Я вздрагиваю: дверь всё же открывается, и входит пани Кристина. У неё в руках – стопка книг с документами, архивные папки. Я провожу рукой по лицу, словно снимаю паутину наваждения. Всё. Отступать некуда. И принимаюсь за работу.

Вечер первый

Ты знаешь, когда я думаю о том времени, я всегда представляю каких-то конкретных людей.
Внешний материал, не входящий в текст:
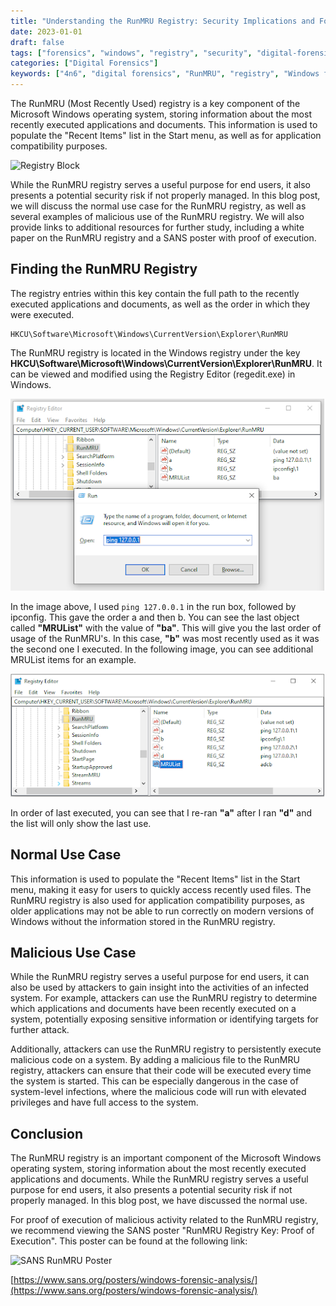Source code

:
 ```yaml
---
title: "Understanding the RunMRU Registry: Security Implications and Forensic Value"
date: 2023-01-01
draft: false
tags: ["forensics", "windows", "registry", "security", "digital-forensics"]
categories: ["Digital Forensics"]
keywords: ["4n6", "digital forensics", "RunMRU", "registry", "Windows forensics", "SANS", "proof of execution", "malware analysis"]
---
```


The RunMRU (Most Recently Used) registry is a key component of the Microsoft Windows operating system, storing information about the most recently executed applications and documents. This information is used to populate the "Recent Items" list in the Start menu, as well as for application compatibility purposes.

![Registry Block](/images/RegistryBlock.png)

While the RunMRU registry serves a useful purpose for end users, it also presents a potential security risk if not properly managed. In this blog post, we will discuss the normal use case for the RunMRU registry, as well as several examples of malicious use of the RunMRU registry. We will also provide links to additional resources for further study, including a white paper on the RunMRU registry and a SANS poster with proof of execution.

## Finding the RunMRU Registry

The registry entries within this key contain the full path to the recently executed applications and documents, as well as the order in which they were executed.

```
HKCU\Software\Microsoft\Windows\CurrentVersion\Explorer\RunMRU
```

The RunMRU registry is located in the Windows registry under the key **HKCU\Software\Microsoft\Windows\CurrentVersion\Explorer\RunMRU**. It can be viewed and modified using the Registry Editor (regedit.exe) in Windows.

![RunMRU Registry Example 1](images/runMRU-Reg1.PNG)

In the image above, I used `ping 127.0.0.1` in the run box, followed by ipconfig. This gave the order a and then b. You can see the last object called **"MRUList"** with the value of **"ba"**. This will give you the last order of usage of the RunMRU's. In this case, **"b"** was most recently used as it was the second one I executed. In the following image, you can see additional MRUList items for an example.

![RunMRU Registry Example 2](images/runMRU-Reg2.PNG)

In order of last executed, you can see that I re-ran **"a"** after I ran **"d"** and the list will only show the last use.

## Normal Use Case

This information is used to populate the "Recent Items" list in the Start menu, making it easy for users to quickly access recently used files. The RunMRU registry is also used for application compatibility purposes, as older applications may not be able to run correctly on modern versions of Windows without the information stored in the RunMRU registry.

## Malicious Use Case

While the RunMRU registry serves a useful purpose for end users, it can also be used by attackers to gain insight into the activities of an infected system. For example, attackers can use the RunMRU registry to determine which applications and documents have been recently executed on a system, potentially exposing sensitive information or identifying targets for further attack.

Additionally, attackers can use the RunMRU registry to persistently execute malicious code on a system. By adding a malicious file to the RunMRU registry, attackers can ensure that their code will be executed every time the system is started. This can be especially dangerous in the case of system-level infections, where the malicious code will run with elevated privileges and have full access to the system.

## Conclusion

The RunMRU registry is an important component of the Microsoft Windows operating system, storing information about the most recently executed applications and documents. While the RunMRU registry serves a useful purpose for end users, it also presents a potential security risk if not properly managed. In this blog post, we have discussed the normal use.

For proof of execution of malicious activity related to the RunMRU registry, we recommend viewing the SANS poster "RunMRU Registry Key: Proof of Execution". This poster can be found at the following link:

![SANS RunMRU Poster](images/runMRU-SansPoster.PNG)

[https://www.sans.org/posters/windows-forensic-analysis/](https://www.sans.org/posters/windows-forensic-analysis/)
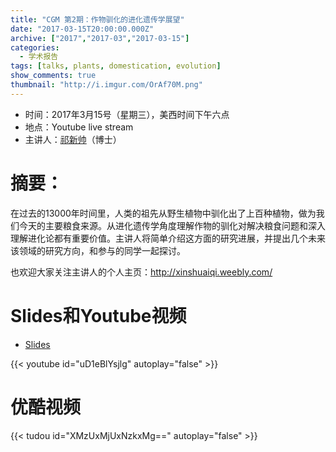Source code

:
 ```yaml
---
title: "CGM 第2期：作物驯化的进化遗传学展望"
date: "2017-03-15T20:00:00.000Z"
archive: ["2017","2017-03","2017-03-15"]
categories:
  - 学术报告
tags: [talks, plants, domestication, evolution]
show_comments: true
thumbnail: "http://i.imgur.com/OrAf70M.png"
---
```


- 时间：2017年3月15号（星期三），美西时间下午六点
- 地点：Youtube live stream
- 主讲人：[祁新帅](http://xinshuaiqi.weebly.com/)（博士）

# 摘要：
在过去的13000年时间里，人类的祖先从野生植物中驯化出了上百种植物，做为我们今天的主要粮食来源。从进化遗传学角度理解作物的驯化对解决粮食问题和深入理解进化论都有重要价值。主讲人将简单介绍这方面的研究进展，并提出几个未来该领域的研究方向，和参与的同学一起探讨。

也欢迎大家关注主讲人的个人主页：http://xinshuaiqi.weebly.com/

# Slides和Youtube视频

- [Slides](https://drive.google.com/file/d/0B5AMUSPwO4lrVUc2QVA5WnRKSW8/view?usp=sharing)

{{< youtube id="uD1eBlYsjlg" autoplay="false" >}}


# 优酷视频

{{< tudou id="XMzUxMjUxNzkxMg==" autoplay="false" >}}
Особенно если смотрю на старые фото. Как их звали? Что они чувствовали, когда их страну оккупировали нацисты? Я думаю, что часто ночью они не спят. Карл лежит в постели и курит одну папиросу за другой. Кася молча встаёт, демонстративно морщась от едкого дыма, разгоняет его рукой, но не сказав ни слова, со вздохом открывает окно. Ветер надувает лёгкую занавеску, сентябрьский воздух просачивается с улицы вместе с тягостной тишиной, которую не прерывает даже лай собак. Не шуршат шины по мостовой, не смеются запоздалые влюблённые на бульваре. Город словно замер в ожидании…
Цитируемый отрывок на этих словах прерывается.